TASK TO COMPLETE:
When you reach the line containing "- Use visual" in the entries below, begin reproducing lines exactly, and stop once the line containing "- Show small item image (or fallback icon)" is done.

[Data entries]
——————

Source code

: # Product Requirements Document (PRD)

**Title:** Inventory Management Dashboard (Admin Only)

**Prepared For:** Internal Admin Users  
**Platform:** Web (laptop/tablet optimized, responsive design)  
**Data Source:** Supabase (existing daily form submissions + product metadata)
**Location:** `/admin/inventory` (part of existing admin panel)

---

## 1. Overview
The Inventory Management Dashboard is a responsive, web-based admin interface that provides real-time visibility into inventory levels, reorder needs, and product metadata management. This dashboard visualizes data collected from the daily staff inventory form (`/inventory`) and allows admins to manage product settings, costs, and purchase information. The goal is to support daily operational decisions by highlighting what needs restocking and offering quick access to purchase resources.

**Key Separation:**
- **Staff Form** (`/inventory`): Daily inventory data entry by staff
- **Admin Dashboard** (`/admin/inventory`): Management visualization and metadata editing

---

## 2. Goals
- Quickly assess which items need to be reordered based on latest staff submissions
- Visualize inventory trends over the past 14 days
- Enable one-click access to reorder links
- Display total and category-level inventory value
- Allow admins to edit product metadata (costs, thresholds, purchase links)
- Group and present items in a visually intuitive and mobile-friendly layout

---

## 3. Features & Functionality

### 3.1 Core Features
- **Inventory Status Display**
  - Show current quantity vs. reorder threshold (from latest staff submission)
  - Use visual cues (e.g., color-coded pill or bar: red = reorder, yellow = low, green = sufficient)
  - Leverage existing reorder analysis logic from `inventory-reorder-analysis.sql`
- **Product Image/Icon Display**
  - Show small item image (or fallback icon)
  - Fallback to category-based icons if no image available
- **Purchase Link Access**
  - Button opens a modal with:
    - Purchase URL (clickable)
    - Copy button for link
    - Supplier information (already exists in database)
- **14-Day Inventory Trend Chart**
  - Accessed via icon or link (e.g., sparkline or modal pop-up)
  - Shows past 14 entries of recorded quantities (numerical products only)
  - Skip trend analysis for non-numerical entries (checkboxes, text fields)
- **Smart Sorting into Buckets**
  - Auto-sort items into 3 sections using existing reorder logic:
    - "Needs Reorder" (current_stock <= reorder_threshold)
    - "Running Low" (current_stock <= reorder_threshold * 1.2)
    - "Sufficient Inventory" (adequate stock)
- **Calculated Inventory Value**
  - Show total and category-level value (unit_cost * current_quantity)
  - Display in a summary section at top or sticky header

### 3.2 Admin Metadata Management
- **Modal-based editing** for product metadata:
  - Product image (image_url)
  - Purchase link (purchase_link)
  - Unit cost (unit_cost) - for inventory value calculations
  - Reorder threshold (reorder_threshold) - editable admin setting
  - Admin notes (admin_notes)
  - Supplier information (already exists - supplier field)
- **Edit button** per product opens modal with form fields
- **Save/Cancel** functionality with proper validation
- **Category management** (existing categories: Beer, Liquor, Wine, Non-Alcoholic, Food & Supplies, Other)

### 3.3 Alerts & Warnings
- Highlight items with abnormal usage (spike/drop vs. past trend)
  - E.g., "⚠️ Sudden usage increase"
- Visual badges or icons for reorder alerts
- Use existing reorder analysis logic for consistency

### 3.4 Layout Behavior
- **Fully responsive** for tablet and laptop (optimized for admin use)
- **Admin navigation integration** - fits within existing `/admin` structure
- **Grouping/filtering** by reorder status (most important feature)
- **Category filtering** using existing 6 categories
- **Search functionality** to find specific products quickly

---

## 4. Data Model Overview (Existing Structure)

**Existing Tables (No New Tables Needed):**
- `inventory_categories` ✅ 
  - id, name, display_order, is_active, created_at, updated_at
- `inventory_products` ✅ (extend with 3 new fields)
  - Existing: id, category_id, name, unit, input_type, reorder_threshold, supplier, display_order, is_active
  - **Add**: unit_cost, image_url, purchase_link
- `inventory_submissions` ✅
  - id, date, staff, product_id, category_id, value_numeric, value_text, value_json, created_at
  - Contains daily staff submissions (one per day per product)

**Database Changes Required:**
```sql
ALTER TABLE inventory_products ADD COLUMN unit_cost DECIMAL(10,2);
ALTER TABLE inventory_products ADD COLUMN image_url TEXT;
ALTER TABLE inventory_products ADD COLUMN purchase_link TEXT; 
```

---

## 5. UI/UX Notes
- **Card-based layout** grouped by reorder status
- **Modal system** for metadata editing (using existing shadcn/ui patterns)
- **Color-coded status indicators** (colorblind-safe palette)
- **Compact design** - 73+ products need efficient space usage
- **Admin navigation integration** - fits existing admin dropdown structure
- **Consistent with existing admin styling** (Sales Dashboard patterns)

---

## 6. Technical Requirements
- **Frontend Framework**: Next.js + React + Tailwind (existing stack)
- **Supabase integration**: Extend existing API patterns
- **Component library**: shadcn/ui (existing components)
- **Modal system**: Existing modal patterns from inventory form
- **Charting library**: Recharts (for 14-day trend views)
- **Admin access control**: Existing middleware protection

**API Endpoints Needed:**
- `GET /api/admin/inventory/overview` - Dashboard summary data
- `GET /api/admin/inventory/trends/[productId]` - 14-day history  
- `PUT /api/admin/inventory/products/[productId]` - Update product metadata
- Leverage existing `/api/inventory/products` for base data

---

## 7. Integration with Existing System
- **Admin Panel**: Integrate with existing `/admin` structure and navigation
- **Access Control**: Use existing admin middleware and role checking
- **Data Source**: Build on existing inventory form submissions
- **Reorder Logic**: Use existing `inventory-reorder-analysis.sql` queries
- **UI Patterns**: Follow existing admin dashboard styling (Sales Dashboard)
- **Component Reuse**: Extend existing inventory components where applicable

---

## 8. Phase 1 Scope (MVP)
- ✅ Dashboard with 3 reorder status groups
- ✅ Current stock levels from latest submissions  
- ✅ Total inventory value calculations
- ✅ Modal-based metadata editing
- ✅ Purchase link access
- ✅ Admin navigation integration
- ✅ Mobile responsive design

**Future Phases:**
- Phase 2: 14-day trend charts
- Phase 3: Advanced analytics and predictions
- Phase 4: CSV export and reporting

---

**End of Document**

——————

SOLUTION TO THE PROBLEM:
  - Use visual cues (e.g., color-coded pill or bar: red = reorder, yellow = low, green = sufficient)
  - Leverage existing reorder analysis logic from `inventory-reorder-analysis.sql`
- **Product Image/Icon Display**
  - Show small item image (or fallback icon)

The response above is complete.